Source information:
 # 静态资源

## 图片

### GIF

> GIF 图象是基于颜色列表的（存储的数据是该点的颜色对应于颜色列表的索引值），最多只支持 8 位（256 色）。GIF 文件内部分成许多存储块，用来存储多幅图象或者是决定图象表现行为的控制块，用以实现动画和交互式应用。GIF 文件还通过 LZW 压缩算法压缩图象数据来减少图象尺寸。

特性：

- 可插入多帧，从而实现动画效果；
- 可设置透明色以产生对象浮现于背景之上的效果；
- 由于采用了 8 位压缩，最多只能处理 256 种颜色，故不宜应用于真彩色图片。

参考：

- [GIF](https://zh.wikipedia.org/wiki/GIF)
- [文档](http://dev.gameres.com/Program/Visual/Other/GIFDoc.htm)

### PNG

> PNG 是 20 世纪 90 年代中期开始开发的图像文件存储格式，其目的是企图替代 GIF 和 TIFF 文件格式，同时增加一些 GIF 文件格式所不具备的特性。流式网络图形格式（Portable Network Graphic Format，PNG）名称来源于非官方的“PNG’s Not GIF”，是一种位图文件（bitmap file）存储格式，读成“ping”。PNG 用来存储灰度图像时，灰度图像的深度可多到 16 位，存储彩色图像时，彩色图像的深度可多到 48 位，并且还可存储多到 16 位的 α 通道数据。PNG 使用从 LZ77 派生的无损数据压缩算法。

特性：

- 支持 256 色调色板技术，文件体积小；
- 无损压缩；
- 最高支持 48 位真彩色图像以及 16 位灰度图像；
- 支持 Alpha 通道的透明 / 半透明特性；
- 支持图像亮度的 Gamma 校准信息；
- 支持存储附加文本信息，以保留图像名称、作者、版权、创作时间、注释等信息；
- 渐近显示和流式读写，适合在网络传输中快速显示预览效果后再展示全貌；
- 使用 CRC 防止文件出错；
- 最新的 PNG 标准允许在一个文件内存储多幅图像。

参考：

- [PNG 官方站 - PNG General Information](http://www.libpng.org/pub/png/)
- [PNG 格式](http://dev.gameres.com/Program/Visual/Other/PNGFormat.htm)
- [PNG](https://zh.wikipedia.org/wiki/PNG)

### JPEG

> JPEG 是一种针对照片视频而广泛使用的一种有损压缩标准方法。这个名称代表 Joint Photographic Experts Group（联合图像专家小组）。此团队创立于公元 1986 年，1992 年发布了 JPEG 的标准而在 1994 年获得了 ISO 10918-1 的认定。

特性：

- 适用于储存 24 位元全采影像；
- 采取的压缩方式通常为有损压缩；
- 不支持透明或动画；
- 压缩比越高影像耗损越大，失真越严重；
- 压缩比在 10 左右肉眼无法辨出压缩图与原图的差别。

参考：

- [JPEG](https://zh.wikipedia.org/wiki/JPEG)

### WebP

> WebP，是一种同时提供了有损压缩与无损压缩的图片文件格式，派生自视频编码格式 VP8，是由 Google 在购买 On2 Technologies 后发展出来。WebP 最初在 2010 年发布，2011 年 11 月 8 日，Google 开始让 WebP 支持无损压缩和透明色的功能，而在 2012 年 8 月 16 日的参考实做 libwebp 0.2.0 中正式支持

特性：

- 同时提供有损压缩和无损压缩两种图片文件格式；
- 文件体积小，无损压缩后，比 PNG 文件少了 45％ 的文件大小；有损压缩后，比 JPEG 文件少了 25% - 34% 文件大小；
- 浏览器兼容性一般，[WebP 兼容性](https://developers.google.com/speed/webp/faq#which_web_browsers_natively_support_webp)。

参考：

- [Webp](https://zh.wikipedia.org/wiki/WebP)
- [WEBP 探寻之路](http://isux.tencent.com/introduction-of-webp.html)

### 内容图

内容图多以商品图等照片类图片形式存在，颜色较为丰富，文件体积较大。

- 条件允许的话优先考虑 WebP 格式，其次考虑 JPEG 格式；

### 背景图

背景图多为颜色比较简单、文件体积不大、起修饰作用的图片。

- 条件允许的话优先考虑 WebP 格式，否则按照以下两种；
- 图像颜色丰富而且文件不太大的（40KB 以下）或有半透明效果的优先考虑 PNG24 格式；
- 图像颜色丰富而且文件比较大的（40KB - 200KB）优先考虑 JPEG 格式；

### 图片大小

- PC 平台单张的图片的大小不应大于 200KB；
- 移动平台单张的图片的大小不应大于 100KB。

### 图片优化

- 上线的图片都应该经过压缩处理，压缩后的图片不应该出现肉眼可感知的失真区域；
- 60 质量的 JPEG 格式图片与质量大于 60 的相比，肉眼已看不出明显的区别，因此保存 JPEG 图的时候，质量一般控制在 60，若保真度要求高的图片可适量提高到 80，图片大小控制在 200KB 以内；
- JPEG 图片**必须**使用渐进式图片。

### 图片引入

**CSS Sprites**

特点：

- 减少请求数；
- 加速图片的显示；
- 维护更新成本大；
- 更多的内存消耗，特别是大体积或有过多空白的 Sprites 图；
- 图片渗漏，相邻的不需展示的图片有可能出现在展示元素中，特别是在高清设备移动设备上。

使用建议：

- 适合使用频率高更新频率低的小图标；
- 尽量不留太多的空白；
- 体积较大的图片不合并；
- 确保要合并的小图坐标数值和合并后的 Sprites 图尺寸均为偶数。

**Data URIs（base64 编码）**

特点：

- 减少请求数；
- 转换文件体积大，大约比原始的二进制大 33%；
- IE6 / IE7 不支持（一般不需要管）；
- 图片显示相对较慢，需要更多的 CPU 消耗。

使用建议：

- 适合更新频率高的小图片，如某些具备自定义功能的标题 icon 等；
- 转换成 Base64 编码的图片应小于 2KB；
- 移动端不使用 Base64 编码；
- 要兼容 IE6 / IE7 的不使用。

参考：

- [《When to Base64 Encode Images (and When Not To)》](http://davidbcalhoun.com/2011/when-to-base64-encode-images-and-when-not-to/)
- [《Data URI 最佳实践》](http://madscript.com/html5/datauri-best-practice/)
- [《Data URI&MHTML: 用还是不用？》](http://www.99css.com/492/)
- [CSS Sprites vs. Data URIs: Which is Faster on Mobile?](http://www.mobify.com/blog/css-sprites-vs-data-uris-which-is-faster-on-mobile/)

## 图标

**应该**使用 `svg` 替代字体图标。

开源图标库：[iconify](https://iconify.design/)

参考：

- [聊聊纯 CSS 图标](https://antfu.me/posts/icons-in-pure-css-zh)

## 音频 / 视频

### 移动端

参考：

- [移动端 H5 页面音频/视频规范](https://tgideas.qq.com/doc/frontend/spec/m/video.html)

To do:
Print exactly, and only, the lines beginning at the top of the listing and ending at the line with "- 同时提供有损压缩和无损压缩两种图片文件格式；".

Expected answer:
 # 静态资源

## 图片

### GIF

> GIF 图象是基于颜色列表的（存储的数据是该点的颜色对应于颜色列表的索引值），最多只支持 8 位（256 色）。GIF 文件内部分成许多存储块，用来存储多幅图象或者是决定图象表现行为的控制块，用以实现动画和交互式应用。GIF 文件还通过 LZW 压缩算法压缩图象数据来减少图象尺寸。

特性：

- 可插入多帧，从而实现动画效果；
- 可设置透明色以产生对象浮现于背景之上的效果；
- 由于采用了 8 位压缩，最多只能处理 256 种颜色，故不宜应用于真彩色图片。

参考：

- [GIF](https://zh.wikipedia.org/wiki/GIF)
- [文档](http://dev.gameres.com/Program/Visual/Other/GIFDoc.htm)

### PNG

> PNG 是 20 世纪 90 年代中期开始开发的图像文件存储格式，其目的是企图替代 GIF 和 TIFF 文件格式，同时增加一些 GIF 文件格式所不具备的特性。流式网络图形格式（Portable Network Graphic Format，PNG）名称来源于非官方的“PNG’s Not GIF”，是一种位图文件（bitmap file）存储格式，读成“ping”。PNG 用来存储灰度图像时，灰度图像的深度可多到 16 位，存储彩色图像时，彩色图像的深度可多到 48 位，并且还可存储多到 16 位的 α 通道数据。PNG 使用从 LZ77 派生的无损数据压缩算法。

特性：

- 支持 256 色调色板技术，文件体积小；
- 无损压缩；
- 最高支持 48 位真彩色图像以及 16 位灰度图像；
- 支持 Alpha 通道的透明 / 半透明特性；
- 支持图像亮度的 Gamma 校准信息；
- 支持存储附加文本信息，以保留图像名称、作者、版权、创作时间、注释等信息；
- 渐近显示和流式读写，适合在网络传输中快速显示预览效果后再展示全貌；
- 使用 CRC 防止文件出错；
- 最新的 PNG 标准允许在一个文件内存储多幅图像。

参考：

- [PNG 官方站 - PNG General Information](http://www.libpng.org/pub/png/)
- [PNG 格式](http://dev.gameres.com/Program/Visual/Other/PNGFormat.htm)
- [PNG](https://zh.wikipedia.org/wiki/PNG)

### JPEG

> JPEG 是一种针对照片视频而广泛使用的一种有损压缩标准方法。这个名称代表 Joint Photographic Experts Group（联合图像专家小组）。此团队创立于公元 1986 年，1992 年发布了 JPEG 的标准而在 1994 年获得了 ISO 10918-1 的认定。

特性：

- 适用于储存 24 位元全采影像；
- 采取的压缩方式通常为有损压缩；
- 不支持透明或动画；
- 压缩比越高影像耗损越大，失真越严重；
- 压缩比在 10 左右肉眼无法辨出压缩图与原图的差别。

参考：

- [JPEG](https://zh.wikipedia.org/wiki/JPEG)

### WebP

> WebP，是一种同时提供了有损压缩与无损压缩的图片文件格式，派生自视频编码格式 VP8，是由 Google 在购买 On2 Technologies 后发展出来。WebP 最初在 2010 年发布，2011 年 11 月 8 日，Google 开始让 WebP 支持无损压缩和透明色的功能，而在 2012 年 8 月 16 日的参考实做 libwebp 0.2.0 中正式支持

特性：

- 同时提供有损压缩和无损压缩两种图片文件格式；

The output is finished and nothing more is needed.